The sizable literature on incentive mechanisms for wireless networks has emphasized abstract mechanisms in which nodes receive some form of credit for helping other nodes. These prior efforts often mimic the operation of a complex economy. In doing so, they illustrate the difficulties inherent in this approach. The efficient operation of a complex economy requires such enablers as a stable currency, a system of credit and credit-worthiness, a shared understanding of what things are worth, and a good deal of record keeping. It may be that this complexity is not warranted here, and that a simpler approach, based on the mechanisms of barter and exchange, can provide the necessary incentives for the degree of cooperation we require.

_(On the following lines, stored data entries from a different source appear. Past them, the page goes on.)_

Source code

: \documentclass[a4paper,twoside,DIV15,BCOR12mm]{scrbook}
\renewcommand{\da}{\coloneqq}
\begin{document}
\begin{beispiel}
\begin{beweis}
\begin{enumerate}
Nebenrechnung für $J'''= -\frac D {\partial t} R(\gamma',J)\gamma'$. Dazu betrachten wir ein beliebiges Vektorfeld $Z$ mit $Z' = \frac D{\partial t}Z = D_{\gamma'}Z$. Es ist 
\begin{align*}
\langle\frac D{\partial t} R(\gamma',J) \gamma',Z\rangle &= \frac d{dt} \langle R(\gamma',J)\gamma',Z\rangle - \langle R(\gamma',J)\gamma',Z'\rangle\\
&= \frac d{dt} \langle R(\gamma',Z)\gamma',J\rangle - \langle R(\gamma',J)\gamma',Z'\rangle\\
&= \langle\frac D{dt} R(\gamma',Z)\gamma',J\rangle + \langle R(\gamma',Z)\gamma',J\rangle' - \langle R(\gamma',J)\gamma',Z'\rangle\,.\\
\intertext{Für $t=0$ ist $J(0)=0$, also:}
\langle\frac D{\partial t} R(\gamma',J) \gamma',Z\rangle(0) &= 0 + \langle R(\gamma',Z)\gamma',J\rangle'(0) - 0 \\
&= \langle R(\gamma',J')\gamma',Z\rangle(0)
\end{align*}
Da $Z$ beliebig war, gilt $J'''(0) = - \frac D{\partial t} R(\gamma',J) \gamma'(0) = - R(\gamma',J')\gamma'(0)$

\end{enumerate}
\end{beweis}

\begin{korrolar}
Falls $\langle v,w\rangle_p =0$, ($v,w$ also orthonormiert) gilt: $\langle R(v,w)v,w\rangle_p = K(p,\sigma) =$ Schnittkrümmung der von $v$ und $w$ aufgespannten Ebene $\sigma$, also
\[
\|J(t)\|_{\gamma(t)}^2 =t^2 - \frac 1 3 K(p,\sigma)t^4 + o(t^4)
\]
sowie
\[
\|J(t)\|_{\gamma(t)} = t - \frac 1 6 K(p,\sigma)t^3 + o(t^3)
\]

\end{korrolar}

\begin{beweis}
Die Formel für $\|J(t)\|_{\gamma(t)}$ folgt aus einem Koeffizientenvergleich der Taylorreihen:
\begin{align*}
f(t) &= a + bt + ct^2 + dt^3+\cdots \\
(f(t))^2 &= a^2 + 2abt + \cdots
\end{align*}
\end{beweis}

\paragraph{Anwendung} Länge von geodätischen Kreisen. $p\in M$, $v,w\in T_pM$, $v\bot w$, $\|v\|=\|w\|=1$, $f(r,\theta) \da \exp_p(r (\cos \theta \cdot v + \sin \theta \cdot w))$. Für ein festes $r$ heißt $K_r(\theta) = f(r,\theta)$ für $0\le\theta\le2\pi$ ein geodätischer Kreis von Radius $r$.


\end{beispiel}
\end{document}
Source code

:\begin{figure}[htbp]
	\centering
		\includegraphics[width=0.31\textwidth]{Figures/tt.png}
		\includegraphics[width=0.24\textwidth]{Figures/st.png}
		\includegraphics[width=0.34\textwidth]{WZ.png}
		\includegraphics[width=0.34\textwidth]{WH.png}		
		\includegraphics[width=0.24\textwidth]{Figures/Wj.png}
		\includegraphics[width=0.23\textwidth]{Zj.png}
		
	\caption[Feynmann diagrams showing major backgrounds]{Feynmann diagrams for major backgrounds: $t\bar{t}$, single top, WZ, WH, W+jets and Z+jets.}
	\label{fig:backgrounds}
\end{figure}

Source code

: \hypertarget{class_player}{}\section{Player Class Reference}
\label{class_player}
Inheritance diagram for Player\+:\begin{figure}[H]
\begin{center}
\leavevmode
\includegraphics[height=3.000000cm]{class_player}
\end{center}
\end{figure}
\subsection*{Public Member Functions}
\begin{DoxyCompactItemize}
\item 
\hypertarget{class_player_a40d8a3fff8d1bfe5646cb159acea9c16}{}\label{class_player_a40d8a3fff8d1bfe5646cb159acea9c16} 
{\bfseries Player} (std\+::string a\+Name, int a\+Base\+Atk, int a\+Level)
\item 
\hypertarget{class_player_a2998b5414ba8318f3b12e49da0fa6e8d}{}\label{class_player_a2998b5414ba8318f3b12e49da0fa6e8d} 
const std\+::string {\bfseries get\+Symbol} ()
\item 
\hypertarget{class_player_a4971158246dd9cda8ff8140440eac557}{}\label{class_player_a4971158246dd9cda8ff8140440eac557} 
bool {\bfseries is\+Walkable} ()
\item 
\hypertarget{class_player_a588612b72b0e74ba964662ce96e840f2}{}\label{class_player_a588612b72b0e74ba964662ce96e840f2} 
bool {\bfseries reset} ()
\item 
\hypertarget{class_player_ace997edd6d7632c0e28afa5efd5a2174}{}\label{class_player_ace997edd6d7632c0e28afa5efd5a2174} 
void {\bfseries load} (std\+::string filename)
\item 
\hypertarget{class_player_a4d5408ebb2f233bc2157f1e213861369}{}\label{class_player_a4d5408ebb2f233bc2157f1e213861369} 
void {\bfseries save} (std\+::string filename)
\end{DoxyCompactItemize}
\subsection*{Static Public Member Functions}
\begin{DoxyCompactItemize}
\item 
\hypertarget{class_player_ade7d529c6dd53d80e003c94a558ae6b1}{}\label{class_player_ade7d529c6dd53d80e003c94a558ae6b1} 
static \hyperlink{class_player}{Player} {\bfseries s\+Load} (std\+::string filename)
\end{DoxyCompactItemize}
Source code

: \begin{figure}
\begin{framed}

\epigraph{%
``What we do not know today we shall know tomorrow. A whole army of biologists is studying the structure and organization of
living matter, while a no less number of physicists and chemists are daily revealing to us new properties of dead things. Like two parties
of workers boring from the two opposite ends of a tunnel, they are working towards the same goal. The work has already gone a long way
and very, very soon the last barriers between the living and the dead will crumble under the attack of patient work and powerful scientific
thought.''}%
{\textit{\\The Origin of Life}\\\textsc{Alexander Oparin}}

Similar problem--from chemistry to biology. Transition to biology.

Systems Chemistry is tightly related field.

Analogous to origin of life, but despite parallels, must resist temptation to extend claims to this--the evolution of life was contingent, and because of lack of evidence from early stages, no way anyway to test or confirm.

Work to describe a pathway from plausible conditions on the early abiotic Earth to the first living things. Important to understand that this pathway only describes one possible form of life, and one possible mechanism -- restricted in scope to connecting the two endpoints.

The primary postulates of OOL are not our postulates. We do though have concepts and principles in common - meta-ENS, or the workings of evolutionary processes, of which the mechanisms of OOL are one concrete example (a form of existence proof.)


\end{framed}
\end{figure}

In this project, we propose to explore the roles and limitations of barter-exchange incentive mechanisms for wireless networks. The specific research tasks include mechanisms for inducing cooperation between nodes by exchange of bandwidth, network connectivity, and content.

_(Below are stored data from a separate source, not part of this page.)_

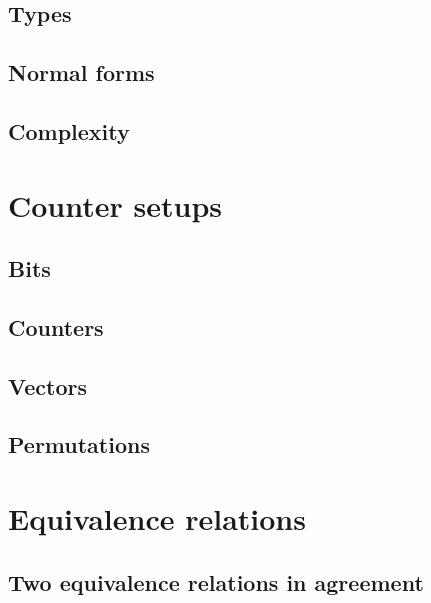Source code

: \documentclass{scrbook}
\begin{document}
\section{Types}


\section{Normal forms}\label{sec:scott-nf}


\section{Complexity}\label{sec:complexity}





\chapter{Counter setups}
\section{Bits}


\section{Counters}


\section{Vectors}


\section{Permutations}


\chapter{Equivalence relations}


\section{Two equivalence relations in agreement}

\end{document}
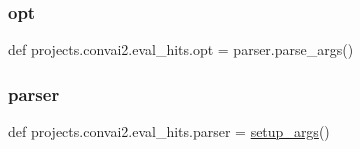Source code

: \subsubsection{\texorpdfstring{opt}{opt}}
{\footnotesize\ttfamily def projects.\+convai2.\+eval\+\_\+hits.\+opt = parser.\+parse\+\_\+args()}

\mbox{\label{namespaceprojects_1_1convai2_1_1eval__hits_a51806c97f8cd28192b449237d5ade0d7}} 
\subsubsection{\texorpdfstring{parser}{parser}}
{\footnotesize\ttfamily def projects.\+convai2.\+eval\+\_\+hits.\+parser = \hyperlink{namespaceprojects_1_1convai2_1_1eval__hits_a276af35abce11628a8e697b370218cf4}{setup\+\_\+args}()}

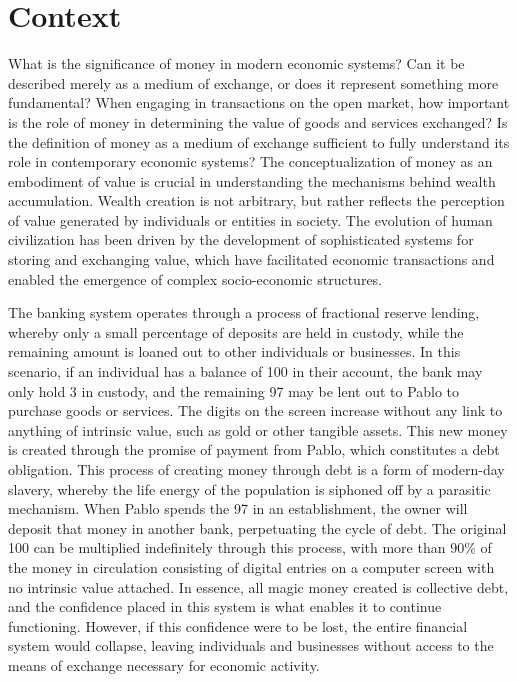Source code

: \section{Context}
What is the significance of money in modern economic systems? Can it be described merely as a medium of exchange, or does it represent something more fundamental? When engaging in transactions on the open market, how important is the role of money in determining the value of goods and services exchanged? Is the definition of money as a medium of exchange sufficient to fully understand its role in contemporary economic systems? The conceptualization of money as an embodiment of value is crucial in understanding the mechanisms behind wealth accumulation. Wealth creation is not arbitrary, but rather reflects the perception of value generated by individuals or entities in society. The evolution of human civilization has been driven by the development of sophisticated systems for storing and exchanging value, which have facilitated economic transactions and enabled the emergence of complex socio-economic structures. 

The banking system operates through a process of fractional reserve lending, whereby only a small percentage of deposits are held in custody, while the remaining amount is loaned out to other individuals or businesses. In this scenario, if an individual has a balance of 100 in their account, the bank may only hold 3 in custody, and the remaining 97 may be lent out to Pablo to purchase goods or services. The digits on the screen increase without any link to anything of intrinsic value, such as gold or other tangible assets. This new money is created through the promise of payment from Pablo, which constitutes a debt obligation. This process of creating money through debt is a form of modern-day slavery, whereby the life energy of the population is siphoned off by a parasitic mechanism. When Pablo spends the 97 in an establishment, the owner will deposit that money in another bank, perpetuating the cycle of debt. The original 100 can be multiplied indefinitely through this process, with more than 90\% of the money in circulation consisting of digital entries on a computer screen with no intrinsic value attached. In essence, all magic money created is collective debt, and the confidence placed in this system is what enables it to continue functioning. However, if this confidence  were to be lost, the entire financial system would collapse, leaving individuals and businesses without access to the means of exchange necessary for economic activity.

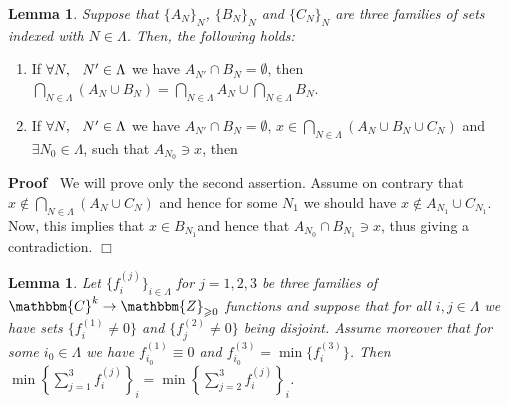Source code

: \documentclass{article}
\newcommand{\nin}{\not\in}
\renewenvironment{proof}{\noindent\textbf{Proof\ }}{\hspace*{\fill}$\Box$\medskip}
\newtheorem{lemma}[proposition]{Lemma}
\theoremstyle{remark}
\begin{document}
\begin{lemma}
  \label{P-def:lem-threeset}Suppose that $\{ A_N \}_N$, $\{ B_N \}_N$ and $\{
  C_N \}_N$ are three families of sets indexed with $N \in \Lambda$. Then, the
  following holds:
\end{lemma}
\begin{enumerate}
  \item If $\forall N, \hspace{0.75em} N' \in \Lambda$ we have $A_{N'} \cap
  B_N = \emptyset$, then $\bigcap_{N \in \Lambda} (A_N \cup B_N) = \bigcap_{N
  \in \Lambda} A_N \cup \bigcap_{N \in \Lambda} B_N$.
  
  \item If $\forall N, \hspace{0.75em} N' \in \Lambda$ we have $A_{N'} \cap
  B_N = \emptyset$, $x \in \bigcap_{N \in \Lambda} (A_N \cup B_N \cup C_N)$
  and $\exists N_0 \in \Lambda$, such that $A_{N_0} \ni x$, then
\end{enumerate}
\begin{proof}
  We will prove only the second assertion. Assume on contrary that $x \nin
  \bigcap_{N \in \Lambda} (A_N \cup C_N)$ and hence for some $N_1$ we should
  have $x \nin A_{N_1} \cup C_{N_1}$. Now, this implies that $x \in
  B_{N_1}$and hence that $A_{N_0} \cap B_{N_1} \ni x$, thus giving a
  contradiction.
\end{proof}

\begin{lemma}
  \label{lem-4}Let $\{ f^{(j)}_i \}_{i \in \Lambda}$ for $j = 1, 2, 3$ be
  three families of $\mathbbm{C}^k \rightarrow \mathbbm{Z}_{\geqslant 0}$
  functions and suppose that for all $i, j \in \Lambda$ we have sets $\{
  f^{(1)}_i \neq 0 \}$ and $\{ f_j^{(2)} \neq 0 \}$ being disjoint. Assume
  moreover that for some $i_0 \in \Lambda$ we have $f^{(1)}_{i_0} \equiv 0$
  and $f^{(3)}_{i_0} = \min \{ f_i^{(3)} \}$. Then $\min \left\{ \sum_{j =
  1}^3 f^{(j)}_i \right\}_i = \min \left\{ \sum_{j = 2}^3 f_i^{(j)}
  \right\}_i$.
\end{lemma}
\end{document}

The barter-exchange mechanisms proposed here provide a means to compensate terminals for temporal inequities in benefits and costs. Further, they also provide a mechanism by which cognitive radios can organize themselves into networks and/or operate efficiently in shared spectrums. The research proposed here is of great relevance to the anticipated deployment of cognitive radio networks including those planned for the wireless subnets of the GENI facility. The proposed educational supplement to the research activities here will also train graduate students in cooperative communications, an area of emerging interest in wireless data communications.